Zhao Hang, Lee Alex Pui-Wai, Li Zheng, Qiao Zhiqing, Fan Yiting, An Dongaolei, Xu Jianrong, Pu Jun, Shen Xuedong, Ge Heng, He Ben
Department of Cardiology, Renji Hospital, School of Medicine, Shanghai Jiao Tong University, Shanghai, China.
Division of Cardiology, Department of Medicine and Therapeutics, Prince of Wales Hospital, The Chinese University of Hong Kong, Hong Kong, China.
J Am Soc Echocardiogr. 2016 Oct;29(10):973-982. doi: 10.1016/j.echo.2016.06.011. Epub 2016 Aug 11.
Intramyocardial hemorrhage (IMH) and microvascular obstruction (MVO) are two major mechanisms of reperfusion injury of the left ventricle after acute ST-segment elevation myocardial infarction (STEMI). The aim of this study was to assess the impact of IMH and MVO on left ventricular (LV) cardiac mechanics using two-dimensional speckle-tracking echocardiography during the acute phase of STEMI and on LV functional recovery.
Eighty-one patients with STEMI who received primary reperfusion therapy were prospectively studied. Infarct segments were classified by cardiac magnetic resonance according to infarct transmurality and the presence or absence of IMH and/or MVO. Segmental systolic longitudinal strain, circumferential strain (CS), and radial strain were measured by two-dimensional speckle-tracking echocardiography. Adverse LV remodeling and major adverse cardiovascular events were assessed at 1 year.

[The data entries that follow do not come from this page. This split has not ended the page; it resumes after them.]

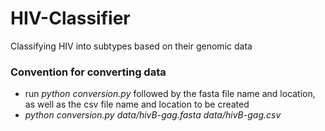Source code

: # HIV-Classifier
Classifying HIV into subtypes based on their genomic data
### Convention for converting data
- run *python conversion.py* followed by the fasta file name and location, as well as the csv file name and location to be created
- *python conversion.py data/hivB-gag.fasta data/hivB-gag.csv*
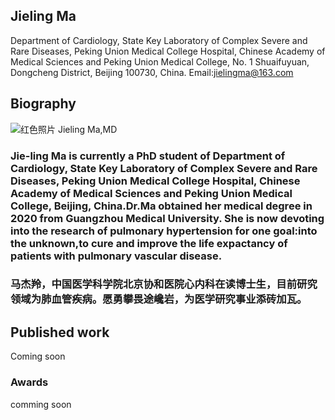 ## Jieling Ma
Department of Cardiology, State Key Laboratory of Complex Severe and Rare Diseases, Peking Union Medical College Hospital, Chinese Academy of Medical Sciences and Peking Union Medical College, No. 1 Shuaifuyuan, Dongcheng District, Beijing 100730, China.
 Email:jielingma@163.com


## **Biography**

![红色照片](https://user-images.githubusercontent.com/101517187/158111536-cad22c37-7b9f-4b80-90e6-20bf26b638f9.jpg)
Jieling Ma,MD

### Jie-ling Ma is currently a PhD student of Department of Cardiology, State Key Laboratory of Complex Severe and Rare Diseases, Peking Union Medical College Hospital, Chinese Academy of Medical Sciences and Peking Union Medical College, Beijing, China.Dr.Ma obtained her medical degree in 2020 from Guangzhou Medical University. She is now devoting into the research of pulmonary hypertension for one goal:into the unknown,to cure and improve the life expactancy of patients with pulmonary vascular disease. 
### 马杰羚，中国医学科学院北京协和医院心内科在读博士生，目前研究领域为肺血管疾病。愿勇攀畏途巉岩，为医学研究事业添砖加瓦。


## Published work
Coming soon


### Awards
comming soon
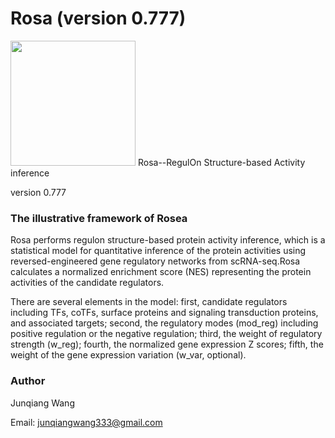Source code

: # Rosa (version 0.777)
<img src="/Illustrative_Figures/Rosea_logo2.png" width="200" height="200">
Rosa--RegulOn Structure-based Activity inference

version 0.777

### The illustrative framework of Rosea

Rosa performs regulon structure-based protein activity inference, which is a statistical model for quantitative inference of the protein activities using reversed-engineered gene regulatory networks from scRNA-seq.Rosa calculates a normalized enrichment score (NES) representing the protein activities of the candidate regulators. 

There are several elements in the model: first, candidate regulators including TFs, coTFs, surface proteins and signaling transduction proteins, and associated targets; second, the regulatory modes (mod_reg) including positive regulation or the negative regulation; third, the weight of regulatory strength (w_reg); fourth, the normalized gene expression Z scores; fifth, the weight of the gene expression variation (w_var, optional).


### Author 
Junqiang Wang

Email: junqiangwang333@gmail.com



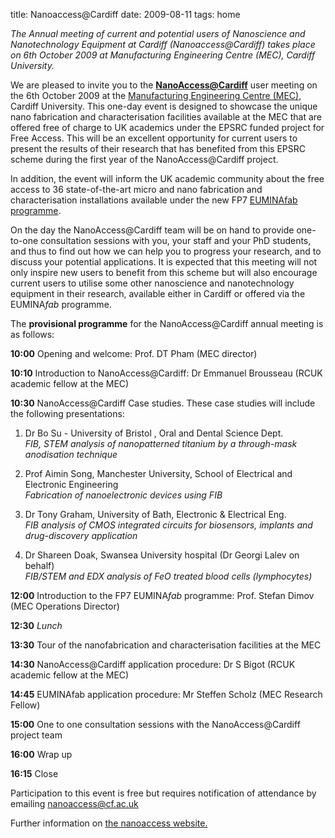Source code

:title: Nanoaccess@Cardiff
date: 2009-08-11 
tags: home


*The Annual meeting of current and potential users of Nanoscience and Nanotechnology Equipment at Cardiff (Nanoaccess@Cardiff) takes place on 6th October 2009 at Manufacturing Engineering Centre (MEC), Cardiff University.*
<!--break-->
We are pleased to invite you to the [**NanoAccess@Cardiff**](http://nanoaccess.cf.ac.uk/) user meeting on the 6th October 2009 at the [Manufacturing Engineering Centre (MEC)](http://www.mec.cf.ac.uk/), Cardiff University. This one-day event is designed to showcase the unique nano fabrication and characterisation facilities available at the MEC that are offered free of charge to UK academics under the EPSRC funded project for Free Access. This will be an excellent opportunity for current users to present the results of their research that has benefited from this EPSRC scheme during the first year of the NanoAccess@Cardiff project. 

In addition, the event will inform the UK academic community about the free access to 36 state-of-the-art micro and nano fabrication and characterisation installations available under the new FP7 [EUMINAfab programme](http://www.euminafab.eu/).

On the day the NanoAccess@Cardiff team will be on  hand to provide one-to-one consultation sessions with you, your staff and your PhD students, and thus to find out how we can help you to progress your research, and to discuss your potential applications. It is expected that this meeting will not only  inspire new users to benefit from this scheme but will also encourage current users to utilise some other nanoscience and nanotechnology equipment in their research, available either in Cardiff or offered via the EUMINA*fab* programme. 

The **provisional programme** for the NanoAccess@Cardiff annual meeting is as follows:  

**10:00** Opening and welcome: Prof. DT Pham (MEC director)  

**10:10** Introduction to NanoAccess@Cardiff: Dr Emmanuel Brousseau (RCUK academic fellow at the MEC)  

**10:30** NanoAccess@Cardiff Case studies. These case studies will include the following presentations:  
  
1. Dr Bo Su - University of Bristol , Oral and Dental Science Dept.  
*FIB, STEM analysis of nanopatterned titanium by a through-mask anodisation technique* 

2. Prof Aimin Song, Manchester University, School of Electrical and Electronic Engineering  
*Fabrication of nanoelectronic devices using FIB*

3. Dr Tony Graham, University of Bath, Electronic & Electrical Eng.  
*FIB analysis of CMOS integrated circuits for biosensors, implants and drug-discovery application*  

4. Dr Shareen Doak, Swansea University hospital (Dr Georgi Lalev on behalf)  
*FIB/STEM and EDX analysis of FeO treated blood cells (lymphocytes)*  

**12:00** Introduction to the FP7 EUMINA*fab* programme: Prof. Stefan Dimov (MEC Operations Director)  

**12:30** *Lunch*  

**13:30** Tour of the nanofabrication and characterisation facilities at the MEC  

**14:30** NanoAccess@Cardiff  application procedure: Dr S Bigot (RCUK academic fellow at the MEC)  

**14:45** EUMINAfab application procedure: Mr Steffen Scholz (MEC Research Fellow)  

**15:00** One to one consultation sessions with the NanoAccess@Cardiff project team  
 
**16:00** Wrap up  

**16:15** Close 

Participation to this event is free but requires notification of attendance by emailing [nanoaccess@cf.ac.uk](mailto:nanoaccess@cf.ac.uk)  

Further information on [the nanoaccess website.](http://nanoaccess.cf.ac.uk/)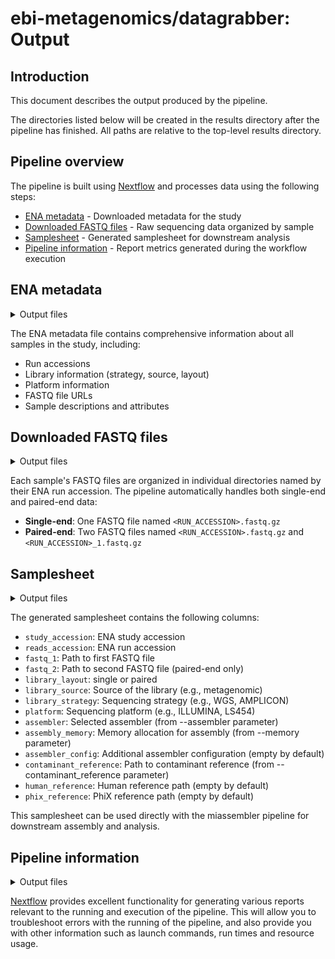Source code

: # ebi-metagenomics/datagrabber: Output

## Introduction

This document describes the output produced by the pipeline.

The directories listed below will be created in the results directory after the pipeline has finished. All paths are relative to the top-level results directory.

## Pipeline overview

The pipeline is built using [Nextflow](https://www.nextflow.io/) and processes data using the following steps:

- [ENA metadata](#ena-metadata) - Downloaded metadata for the study
- [Downloaded FASTQ files](#downloaded-fastq-files) - Raw sequencing data organized by sample
- [Samplesheet](#samplesheet) - Generated samplesheet for downstream analysis
- [Pipeline information](#pipeline-information) - Report metrics generated during the workflow execution

## ENA metadata

<details markdown="1">
<summary>Output files</summary>

- `<STUDY_ACCESSION>/`
  - `ena_metadata.tsv`: Complete metadata for all samples in the study downloaded from ENA

</details>

The ENA metadata file contains comprehensive information about all samples in the study, including:
- Run accessions
- Library information (strategy, source, layout)
- Platform information
- FASTQ file URLs
- Sample descriptions and attributes

## Downloaded FASTQ files

<details markdown="1">
<summary>Output files</summary>

- `<STUDY_ACCESSION>/`
  - `<RUN_ACCESSION>/`
    - `<RUN_ACCESSION>.fastq.gz`: Single-end FASTQ file or first read of paired-end
    - `<RUN_ACCESSION>_1.fastq.gz`: Second read of paired-end data (if applicable)
    - `download_log.txt`: Download log for this sample

</details>

Each sample's FASTQ files are organized in individual directories named by their ENA run accession. The pipeline automatically handles both single-end and paired-end data:

- **Single-end**: One FASTQ file named `<RUN_ACCESSION>.fastq.gz`
- **Paired-end**: Two FASTQ files named `<RUN_ACCESSION>.fastq.gz` and `<RUN_ACCESSION>_1.fastq.gz`

## Samplesheet

<details markdown="1">
<summary>Output files</summary>

- `<STUDY_ACCESSION>/`
  - `miassembler_samplesheet.csv`: Formatted samplesheet for the miassembler pipeline

</details>

The generated samplesheet contains the following columns:
- `study_accession`: ENA study accession
- `reads_accession`: ENA run accession
- `fastq_1`: Path to first FASTQ file
- `fastq_2`: Path to second FASTQ file (paired-end only)
- `library_layout`: single or paired
- `library_source`: Source of the library (e.g., metagenomic)
- `library_strategy`: Sequencing strategy (e.g., WGS, AMPLICON)
- `platform`: Sequencing platform (e.g., ILLUMINA, LS454)
- `assembler`: Selected assembler (from --assembler parameter)
- `assembly_memory`: Memory allocation for assembly (from --memory parameter)
- `assembler_config`: Additional assembler configuration (empty by default)
- `contaminant_reference`: Path to contaminant reference (from --contaminant_reference parameter)
- `human_reference`: Human reference path (empty by default)
- `phix_reference`: PhiX reference path (empty by default)

This samplesheet can be used directly with the miassembler pipeline for downstream assembly and analysis.

## Pipeline information

<details markdown="1">
<summary>Output files</summary>

- `pipeline_info/`
  - Reports generated by Nextflow: `execution_report.html`, `execution_timeline.html`, `execution_trace.txt` and `pipeline_dag.dot`/`pipeline_dag.svg`.
  - Reports generated by the pipeline: `datagrabber_software_versions.yml`.
  - Parameters used by the pipeline run: `params.json`.

</details>

[Nextflow](https://www.nextflow.io/docs/latest/tracing.html) provides excellent functionality for generating various reports relevant to the running and execution of the pipeline. This will allow you to troubleshoot errors with the running of the pipeline, and also provide you with other information such as launch commands, run times and resource usage.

MVO without IMH was much less frequent in nontransmural infarct segments than in transmural infarct segments (6.0% vs 19.1%, P = .000), while IMH was present only in transmural infarct segments. In nontransmural infarct segments, MVO was not associated with any significant changes in strain (P > .5). In transmural infarct segments, there were no differences in all types of strain between segments without reperfusion injury and those with MVO alone (P > .20). IMH was evident in the midmyocardial layer within the infarct zone in 196 segments (46.1%). The presence of IMH in addition to MVO decreased CS significantly (P = .004), but not longitudinal and radial strain (P > .5). A receiver operating characteristic curve analysis with cross-validation by k-folding showed that the sensitivity and specificity of CS using a cutoff of >-11.66% to diagnose IMH were 78.00% and 79.45%, respectively (area under the curve = 0.86; P = .0001). At 1 year, patients with major adverse cardiovascular events and LV remodeling had significantly lower baseline measurements of all types of global strain (P < .05).
In the acute phase of STEMI, reperfusion MVO and IMH injury have differential effects on cardiac mechanics. IMH preferentially affects CS, presumably related to its location in the midmyocardial layer.
心肌内出血(IMH)和微血管阻塞(MVO)是急性ST段抬高型心肌梗死(STEMI)后左心室再灌注损伤的两种主要机制。本研究旨在使用二维斑点追踪超声心动图评估STEMI急性期IMH和MVO对左心室(LV)心脏力学的影响以及对LV功能恢复的影响。
前瞻性研究81例接受直接再灌注治疗的STEMI患者。根据梗死透壁程度以及是否存在IMH和/或MVO,通过心脏磁共振对梗死节段进行分类。采用二维斑点追踪超声心动图测量节段性收缩期纵向应变、圆周应变(CS)和径向应变。在1年时评估不良LV重构和主要不良心血管事件。
非透壁梗死节段中无IMH的MVO比透壁梗死节段少见得多(6.0%对19.1%,P = 0.000),而IMH仅出现在透壁梗死节段中。在非透壁梗死节段中,MVO与应变的任何显著变化均无关(P > 0.5)。在透壁梗死节段中,无再灌注损伤的节段与仅存在MVO的节段之间,所有类型的应变均无差异(P > 0.20)。196个节段(46.1%)的梗死区内心肌中层可见IMH。除MVO外还存在IMH会显著降低CS(P = 0.004),但不影响纵向和径向应变(P > 0.5)。通过k折交叉验证的受试者工作特征曲线分析表明,使用>-11.66%的临界值诊断IMH时,CS的敏感性和特异性分别为78.00%和79.45%(曲线下面积 = 0.86;P = 0.0001)。在1年时,发生主要不良心血管事件和LV重构的患者所有类型的整体应变基线测量值显著更低(P < 0.05)。
在STEMI急性期,再灌注MVO和IMH损伤对心脏力学有不同影响。IMH优先影响CS,可能与其位于心肌中层的位置有关。